● Assigned task: Count the lines in the records below that contain the word "GlUniqRec", and reply with only that number.

● Supplied records:
----------------------------------------

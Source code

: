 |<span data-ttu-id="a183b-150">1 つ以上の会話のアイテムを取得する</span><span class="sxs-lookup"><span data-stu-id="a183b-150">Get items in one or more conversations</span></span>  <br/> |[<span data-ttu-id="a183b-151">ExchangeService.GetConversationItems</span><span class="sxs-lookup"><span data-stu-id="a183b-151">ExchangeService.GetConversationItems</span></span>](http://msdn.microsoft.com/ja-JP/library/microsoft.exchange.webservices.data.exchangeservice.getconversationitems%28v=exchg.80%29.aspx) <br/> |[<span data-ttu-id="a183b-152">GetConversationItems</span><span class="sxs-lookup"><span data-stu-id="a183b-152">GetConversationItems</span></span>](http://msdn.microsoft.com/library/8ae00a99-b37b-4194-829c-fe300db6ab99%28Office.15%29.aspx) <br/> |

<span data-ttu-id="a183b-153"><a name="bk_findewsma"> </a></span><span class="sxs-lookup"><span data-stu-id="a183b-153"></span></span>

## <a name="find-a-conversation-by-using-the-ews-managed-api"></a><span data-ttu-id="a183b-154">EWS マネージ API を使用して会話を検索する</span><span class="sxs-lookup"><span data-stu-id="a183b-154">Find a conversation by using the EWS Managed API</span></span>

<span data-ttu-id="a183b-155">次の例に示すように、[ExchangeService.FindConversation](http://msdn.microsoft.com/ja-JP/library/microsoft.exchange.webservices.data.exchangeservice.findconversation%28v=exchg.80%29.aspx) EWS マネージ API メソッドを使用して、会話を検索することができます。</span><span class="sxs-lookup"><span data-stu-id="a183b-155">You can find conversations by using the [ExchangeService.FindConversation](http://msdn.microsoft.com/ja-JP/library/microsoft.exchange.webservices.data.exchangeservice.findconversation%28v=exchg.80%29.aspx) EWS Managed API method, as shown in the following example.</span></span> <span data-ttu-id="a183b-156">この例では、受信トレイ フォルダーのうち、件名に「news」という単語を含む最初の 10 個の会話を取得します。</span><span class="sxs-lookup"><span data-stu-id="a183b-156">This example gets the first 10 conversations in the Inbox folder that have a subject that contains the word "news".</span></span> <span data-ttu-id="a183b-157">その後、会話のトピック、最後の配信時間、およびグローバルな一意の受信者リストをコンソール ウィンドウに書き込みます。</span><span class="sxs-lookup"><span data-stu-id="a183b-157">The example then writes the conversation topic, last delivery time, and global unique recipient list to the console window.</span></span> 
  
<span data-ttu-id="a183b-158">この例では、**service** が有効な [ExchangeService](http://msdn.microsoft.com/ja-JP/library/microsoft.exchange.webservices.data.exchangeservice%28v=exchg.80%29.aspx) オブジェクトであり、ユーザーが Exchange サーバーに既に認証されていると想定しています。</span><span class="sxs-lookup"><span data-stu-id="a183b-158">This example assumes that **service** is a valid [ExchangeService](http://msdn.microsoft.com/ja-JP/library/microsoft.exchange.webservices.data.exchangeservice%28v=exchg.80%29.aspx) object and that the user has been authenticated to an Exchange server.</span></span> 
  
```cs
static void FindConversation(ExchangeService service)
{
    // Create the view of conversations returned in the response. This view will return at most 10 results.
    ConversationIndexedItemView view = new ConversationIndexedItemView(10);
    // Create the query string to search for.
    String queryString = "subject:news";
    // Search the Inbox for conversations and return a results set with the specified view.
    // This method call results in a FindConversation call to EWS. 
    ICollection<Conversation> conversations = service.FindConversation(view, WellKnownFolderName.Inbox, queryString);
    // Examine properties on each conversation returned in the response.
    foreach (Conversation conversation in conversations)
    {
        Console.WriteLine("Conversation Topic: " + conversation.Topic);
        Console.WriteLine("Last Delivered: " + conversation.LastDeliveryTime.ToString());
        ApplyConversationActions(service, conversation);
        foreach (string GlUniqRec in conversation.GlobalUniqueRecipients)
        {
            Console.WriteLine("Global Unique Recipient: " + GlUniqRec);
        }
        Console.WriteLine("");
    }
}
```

----------------------------------------

● Your response: 2